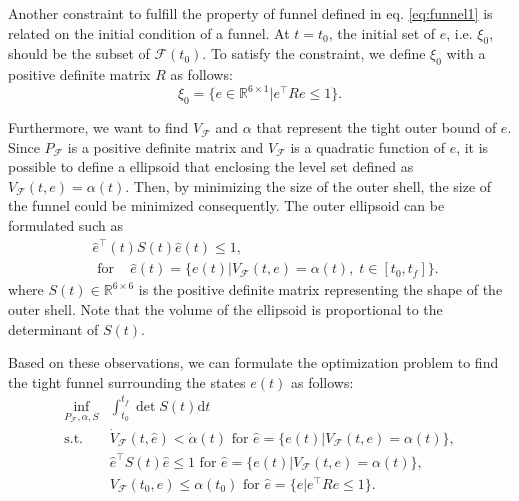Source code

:\documentclass[letterpaper, 10 pt, conference]{ieeeconf}  %
\begin{document}
Another constraint to fulfill the property of funnel defined in eq. \eqref{eq:funnel1} is related on the initial condition of a funnel. 
At $t = t_0$, the initial set of $e$, i.e. $\xi_0$, should be the subset of $\mathcal{F}(t_0)$. 
To satisfy the constraint, we define $\xi_0$ with a positive definite matrix $R$ as follows:
\begin{equation}
\xi_0 = \{e \in \mathbb{R}^{6\times1}|e^\intercal R e \leq 1\}.
\end{equation} 

Furthermore, we want to find $V_\mathcal{F}$ and $\alpha$ that represent the tight outer bound of $e$. 
Since $P_\mathcal{F}$ is a positive definite matrix and $V_\mathcal{F}$ is a quadratic function of $e$, 
it is possible to define a ellipsoid that enclosing the level set defined as $V_\mathcal{F}(t,e) = \alpha(t)$.
Then, by minimizing the size of the outer shell, the size of the funnel could be minimized consequently.
The outer ellipsoid can be formulated such as
\begin{align}
&\hat{e}^\intercal(t) S(t) \hat{e}(t) \leq 1,  \nonumber \\
&\text{ for }\;\;\;\hat{e}(t) = \{e(t)|V_\mathcal{F}(t,e) = \alpha(t),\;t \in [t_0,t_f]\}. \nonumber
\end{align}
where $S(t)\in \mathbb{R}^{6\times 6}$ is the positive definite matrix representing the shape of the outer shell. Note that the volume of the ellipsoid is proportional to the determinant of $S(t)$.

Based on these observations, we can formulate the optimization problem to find the tight funnel surrounding the states $e(t)$ as follows:
\begin{equation}
\begin{array}{rl}
\displaystyle{\inf_{P_\mathcal{F},\alpha,S}} & \int_{t_0}^{t_f} \det{S(t)}\text{d}t \label{eq:optim1} \\
\displaystyle{\text{s.t.}}& \dot{V}_\mathcal{F}(t,\hat{e}) < \dot{\alpha}(t)\text{ for }\hat{e} = \{e(t)|V_\mathcal{F}(t,e) = \alpha(t)\}, \nonumber \\
& \hat{e}^\intercal S(t) \hat{e} \leq 1\text{ for }\hat{e} = \{e(t)|V_\mathcal{F}(t,e) = \alpha(t)\}, \nonumber \\
& V_\mathcal{F}(t_0,\hat{e}) \leq \alpha(t_0)\text{ for }\hat{e} = \{e|e^\intercal R e \leq 1\}. \nonumber
\end{array}
\end{equation}
\end{document}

....

_Exercise aim_
Within the entries, how many lines contain the word "alpha"? Answer with a number alone.

_Result of the exercise_
7